Cette adéquation entre domaines couverts et sujets de société, apparaissant ex-post, est de bon augure : il existe réellement une "french touch" en
économie. Non pas tant du point de vue des méthodes, que de celui des sujets, de leur diversité, de leur pertinence. Dans chacun de ces domaines,
nos quatre primés ont réussi à faire la démonstration que la science économique n'est pas un monstre froid avançant masqué derrière les
mathématiques pour justifier "l'horreur économique", mais en réalité une boîte à outils permettant de comprendre sans préjugés, et de tirer les
conséquences concrètes des analyses. Contrairement à ce que l'on entend parfois, la pertinence du propos et la liberté de choix des sujets ne
constituent pas un handicap en matière de publication et de reconnaissance scientifique. C'est bien parce qu'ils ont réussi à faire des percées sur des
questions originales que les jeunes économistes récompensés ici ont des listes de publications aussi impressionnantes.

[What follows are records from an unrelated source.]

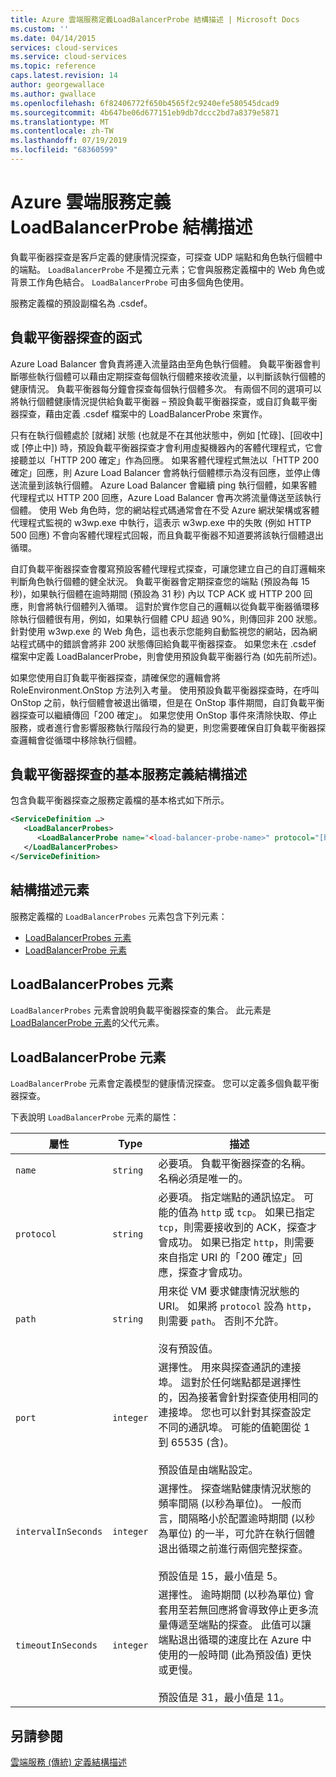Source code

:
 ```yaml
---
title: Azure 雲端服務定義LoadBalancerProbe 結構描述 | Microsoft Docs
ms.custom: ''
ms.date: 04/14/2015
services: cloud-services
ms.service: cloud-services
ms.topic: reference
caps.latest.revision: 14
author: georgewallace
ms.author: gwallace
ms.openlocfilehash: 6f82406772f650b4565f2c9240efe580545dcad9
ms.sourcegitcommit: 4b647be06d677151eb9db7dccc2bd7a8379e5871
ms.translationtype: MT
ms.contentlocale: zh-TW
ms.lasthandoff: 07/19/2019
ms.locfileid: "68360599"
---
```

# <a name="azure-cloud-services-definition-loadbalancerprobe-schema"></a>Azure 雲端服務定義 LoadBalancerProbe 結構描述
負載平衡器探查是客戶定義的健康情況探查，可探查 UDP 端點和角色執行個體中的端點。 `LoadBalancerProbe` 不是獨立元素；它會與服務定義檔中的 Web 角色或背景工作角色結合。 `LoadBalancerProbe` 可由多個角色使用。

服務定義檔的預設副檔名為 .csdef。

## <a name="the-function-of-a-load-balancer-probe"></a>負載平衡器探查的函式
Azure Load Balancer 會負責將連入流量路由至角色執行個體。 負載平衡器會判斷哪些執行個體可以藉由定期探查每個執行個體來接收流量，以判斷該執行個體的健康情況。 負載平衡器每分鐘會探查每個執行個體多次。 有兩個不同的選項可以將執行個體健康情況提供給負載平衡器 – 預設負載平衡器探查，或自訂負載平衡器探查，藉由定義 .csdef 檔案中的 LoadBalancerProbe 來實作。

只有在執行個體處於 [就緒] 狀態 (也就是不在其他狀態中，例如 [忙碌]、[回收中] 或 [停止中]) 時，預設負載平衡器探查才會利用虛擬機器內的客體代理程式，它會接聽並以「HTTP 200 確定」作為回應。 如果客體代理程式無法以「HTTP 200 確定」回應，則 Azure Load Balancer 會將執行個體標示為沒有回應，並停止傳送流量到該執行個體。 Azure Load Balancer 會繼續 ping 執行個體，如果客體代理程式以 HTTP 200 回應，Azure Load Balancer 會再次將流量傳送至該執行個體。 使用 Web 角色時，您的網站程式碼通常會在不受 Azure 網狀架構或客體代理程式監視的 w3wp.exe 中執行，這表示 w3wp.exe 中的失敗 (例如 HTTP 500 回應) 不會向客體代理程式回報，而且負載平衡器不知道要將該執行個體退出循環。

自訂負載平衡器探查會覆寫預設客體代理程式探查，可讓您建立自己的自訂邏輯來判斷角色執行個體的健全狀況。 負載平衡器會定期探查您的端點 (預設為每 15 秒)，如果執行個體在逾時期間 (預設為 31 秒) 內以 TCP ACK 或 HTTP 200 回應，則會將執行個體列入循環。 這對於實作您自己的邏輯以從負載平衡器循環移除執行個體很有用，例如，如果執行個體 CPU 超過 90%，則傳回非 200 狀態。 針對使用 w3wp.exe 的 Web 角色，這也表示您能夠自動監視您的網站，因為網站程式碼中的錯誤會將非 200 狀態傳回給負載平衡器探查。 如果您未在 .csdef 檔案中定義 LoadBalancerProbe，則會使用預設負載平衡器行為 (如先前所述)。

如果您使用自訂負載平衡器探查，請確保您的邏輯會將 RoleEnvironment.OnStop 方法列入考量。 使用預設負載平衡器探查時，在呼叫 OnStop 之前，執行個體會被退出循環，但是在 OnStop 事件期間，自訂負載平衡器探查可以繼續傳回「200 確定」。 如果您使用 OnStop 事件來清除快取、停止服務，或者進行會影響服務執行階段行為的變更，則您需要確保自訂負載平衡器探查邏輯會從循環中移除執行個體。

## <a name="basic-service-definition-schema-for-a-load-balancer-probe"></a>負載平衡器探查的基本服務定義結構描述
 包含負載平衡器探查之服務定義檔的基本格式如下所示。

```xml
<ServiceDefinition …>
   <LoadBalancerProbes>
      <LoadBalancerProbe name="<load-balancer-probe-name>" protocol="[http|tcp]" path="<uri-for-checking-health-status-of-vm>" port="<port-number>" intervalInSeconds="<interval-in-seconds>" timeoutInSeconds="<timeout-in-seconds>"/>
   </LoadBalancerProbes>
</ServiceDefinition>
```

## <a name="schema-elements"></a>結構描述元素
服務定義檔的 `LoadBalancerProbes` 元素包含下列元素：

- [LoadBalancerProbes 元素](#LoadBalancerProbes)
- [LoadBalancerProbe 元素](#LoadBalancerProbe)

##  <a name="LoadBalancerProbes"></a> LoadBalancerProbes 元素
`LoadBalancerProbes` 元素會說明負載平衡器探查的集合。 此元素是 [LoadBalancerProbe 元素](#LoadBalancerProbe)的父代元素。 

##  <a name="LoadBalancerProbe"></a> LoadBalancerProbe 元素
`LoadBalancerProbe` 元素會定義模型的健康情況探查。 您可以定義多個負載平衡器探查。 

下表說明 `LoadBalancerProbe` 元素的屬性：

|屬性|Type|描述|
| ------------------- | -------- | -----------------|
| `name`              | `string` | 必要項。 負載平衡器探查的名稱。 名稱必須是唯一的。|
| `protocol`          | `string` | 必要項。 指定端點的通訊協定。 可能的值為 `http` 或 `tcp`。 如果已指定 `tcp`，則需要接收到的 ACK，探查才會成功。 如果已指定 `http`，則需要來自指定 URI 的「200 確定」回應，探查才會成功。|
| `path`              | `string` | 用來從 VM 要求健康情況狀態的 URI。 如果將 `protocol` 設為 `http`，則需要 `path`。 否則不允許。<br /><br /> 沒有預設值。|
| `port`              | `integer` | 選擇性。 用來與探查通訊的連接埠。 這對於任何端點都是選擇性的，因為接著會針對探查使用相同的連接埠。 您也可以針對其探查設定不同的通訊埠。 可能的值範圍從 1 到 65535 (含)。<br /><br /> 預設值是由端點設定。|
| `intervalInSeconds` | `integer` | 選擇性。 探查端點健康情況狀態的頻率間隔 (以秒為單位)。 一般而言，間隔略小於配置逾時期間 (以秒為單位) 的一半，可允許在執行個體退出循環之前進行兩個完整探查。<br /><br /> 預設值是 15，最小值是 5。|
| `timeoutInSeconds`  | `integer` | 選擇性。 逾時期間 (以秒為單位) 會套用至若無回應將會導致停止更多流量傳遞至端點的探查。 此值可以讓端點退出循環的速度比在 Azure 中使用的一般時間 (此為預設值) 更快或更慢。<br /><br /> 預設值是 31，最小值是 11。|

## <a name="see-also"></a>另請參閱
[雲端服務 (傳統) 定義結構描述](schema-csdef-file.md)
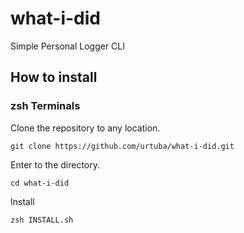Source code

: # what-i-did

Simple Personal Logger CLI

## How to install

### zsh Terminals

Clone the repository to any location.
```
git clone https://github.com/urtuba/what-i-did.git
```

Enter to the directory.
```
cd what-i-did
```

Install
```
zsh INSTALL.sh
```
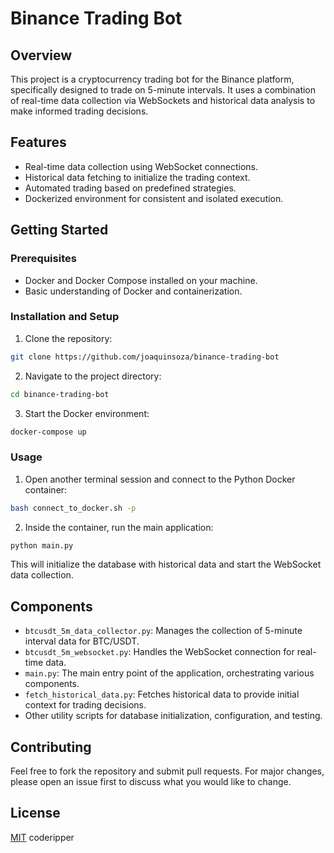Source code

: # Binance Trading Bot

## Overview

This project is a cryptocurrency trading bot for the Binance platform, specifically designed to trade on 5-minute intervals. It uses a combination of real-time data collection via WebSockets and historical data analysis to make informed trading decisions.

## Features

- Real-time data collection using WebSocket connections.
- Historical data fetching to initialize the trading context.
- Automated trading based on predefined strategies.
- Dockerized environment for consistent and isolated execution.

## Getting Started

### Prerequisites

- Docker and Docker Compose installed on your machine.
- Basic understanding of Docker and containerization.

### Installation and Setup

1. Clone the repository:

```bash
git clone https://github.com/joaquinsoza/binance-trading-bot
```

2. Navigate to the project directory:

```bash
cd binance-trading-bot
```

3. Start the Docker environment:

```bash
docker-compose up
```

### Usage

1. Open another terminal session and connect to the Python Docker container:

```bash
bash connect_to_docker.sh -p
```

2. Inside the container, run the main application:

```bash
python main.py
```

This will initialize the database with historical data and start the WebSocket data collection.

## Components

- `btcusdt_5m_data_collector.py`: Manages the collection of 5-minute interval data for BTC/USDT.
- `btcusdt_5m_websocket.py`: Handles the WebSocket connection for real-time data.
- `main.py`: The main entry point of the application, orchestrating various components.
- `fetch_historical_data.py`: Fetches historical data to provide initial context for trading decisions.
- Other utility scripts for database initialization, configuration, and testing.

## Contributing

Feel free to fork the repository and submit pull requests. For major changes, please open an issue first to discuss what you would like to change.

## License

[MIT](https://choosealicense.com/licenses/mit/)
coderipper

Les parcours de nos quatre primés sont également intéressants, en ce qu'ils donnent une photographie de l'état de la profession d'économiste en
France. Le lauréat, Pierre-Olivier Gourinchas, enseigne à Berkeley. Les trois nominés, Yann Algan, Philippe Choné et Thibault Gadjos, sont
respectivement professeur à l'université Paris-Est et à l'Ecole d'économie de Paris, économiste principal au Conseil de la concurrence, et chargé de
recherche au CNRS en poste à l'université Paris-I. Nous laissons deviner au lecteur les sentiments inspirés au jury de ce prix, par la combinaison in
fine d'un praticien utilisant au quotidien l'analyse économique pour parvenir à des décisions relatives à la conduite des affaires, d'un théoricien
conduisant des recherches fondamentales au sein du CNRS et d'un professeur tentant d'éclairer de multiples sujets de société.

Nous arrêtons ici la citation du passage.